▶ Saved data entries
++++++++++++++++++++
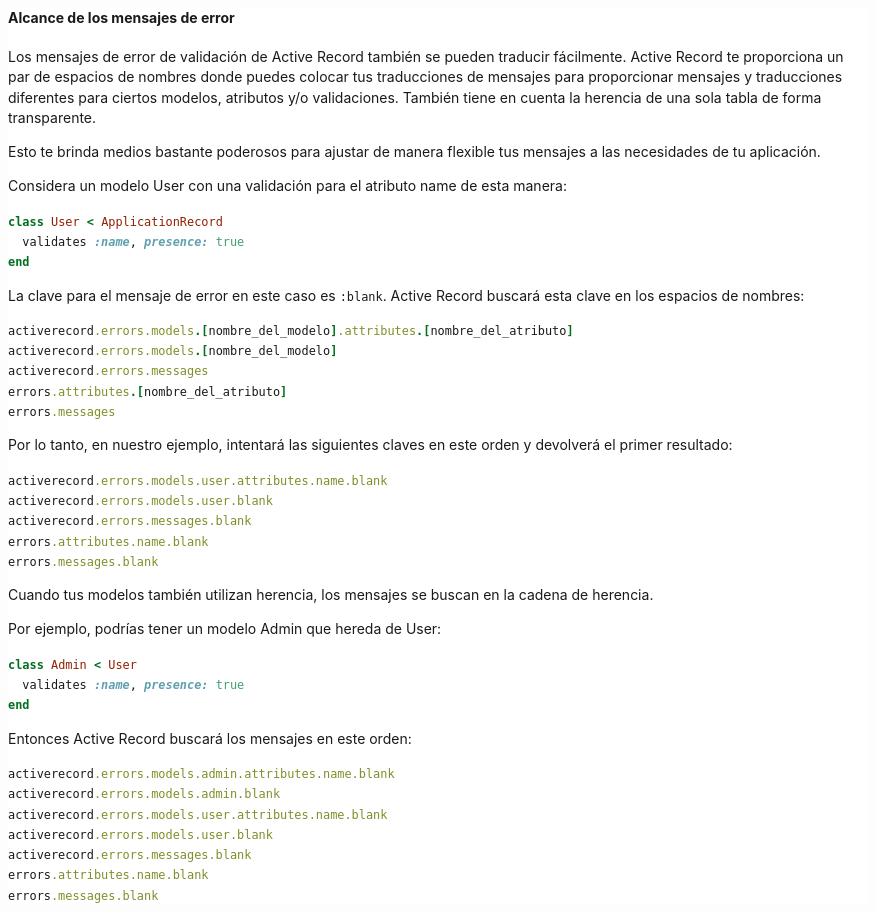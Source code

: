 #### Alcance de los mensajes de error

Los mensajes de error de validación de Active Record también se pueden traducir fácilmente. Active Record te proporciona un par de espacios de nombres donde puedes colocar tus traducciones de mensajes para proporcionar mensajes y traducciones diferentes para ciertos modelos, atributos y/o validaciones. También tiene en cuenta la herencia de una sola tabla de forma transparente.

Esto te brinda medios bastante poderosos para ajustar de manera flexible tus mensajes a las necesidades de tu aplicación.

Considera un modelo User con una validación para el atributo name de esta manera:

```ruby
class User < ApplicationRecord
  validates :name, presence: true
end
```

La clave para el mensaje de error en este caso es `:blank`. Active Record buscará esta clave en los espacios de nombres:

```ruby
activerecord.errors.models.[nombre_del_modelo].attributes.[nombre_del_atributo]
activerecord.errors.models.[nombre_del_modelo]
activerecord.errors.messages
errors.attributes.[nombre_del_atributo]
errors.messages
```

Por lo tanto, en nuestro ejemplo, intentará las siguientes claves en este orden y devolverá el primer resultado:

```ruby
activerecord.errors.models.user.attributes.name.blank
activerecord.errors.models.user.blank
activerecord.errors.messages.blank
errors.attributes.name.blank
errors.messages.blank
```

Cuando tus modelos también utilizan herencia, los mensajes se buscan en la cadena de herencia.

Por ejemplo, podrías tener un modelo Admin que hereda de User:

```ruby
class Admin < User
  validates :name, presence: true
end
```

Entonces Active Record buscará los mensajes en este orden:

```ruby
activerecord.errors.models.admin.attributes.name.blank
activerecord.errors.models.admin.blank
activerecord.errors.models.user.attributes.name.blank
activerecord.errors.models.user.blank
activerecord.errors.messages.blank
errors.attributes.name.blank
errors.messages.blank
```


[^1]: O, para citar a [Wikipedia](https://en.wikipedia.org/wiki/Internationalization_and_localization): _"La internacionalización es el proceso de diseñar una aplicación de software para que pueda adaptarse a varios idiomas y regiones sin cambios de ingeniería. La localización es el proceso de adaptar el software a una región o idioma específico mediante la adición de componentes específicos de la configuración regional y la traducción de texto"_.
[^2]: Otros backends pueden permitir o requerir el uso de otros formatos, por ejemplo, un backend GetText puede permitir leer archivos GetText.
[^3]: Una de estas razones es que no queremos implicar ninguna carga innecesaria para las aplicaciones que no necesitan capacidades de I18n, por lo que necesitamos mantener la biblioteca de I18n lo más simple posible para el inglés. Otra razón es que es prácticamente imposible implementar una solución única para todos los problemas relacionados con I18n para todos los idiomas existentes. Por lo tanto, de todos modos, una solución que nos permita intercambiar fácilmente toda la implementación es apropiada. Esto también facilita mucho experimentar con características y extensiones personalizadas.
[`config.active_model.i18n_customize_full_message`]: configuring.html#config-active-model-i18n-customize-full-message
++++++++++++++++++++
▶ DESCRIPTION OF THE TASK
Search the entries above for the string "pueden". Copy each line that holds it.

▶ EXERCISE OUTPUT
Los mensajes de error de validación de Active Record también se pueden traducir fácilmente. Active Record te proporciona un par de espacios de nombres donde puedes colocar tus traducciones de mensajes para proporcionar mensajes y traducciones diferentes para ciertos modelos, atributos y/o validaciones. También tiene en cuenta la herencia de una sola tabla de forma transparente.
[^2]: Otros backends pueden permitir o requerir el uso de otros formatos, por ejemplo, un backend GetText puede permitir leer archivos GetText.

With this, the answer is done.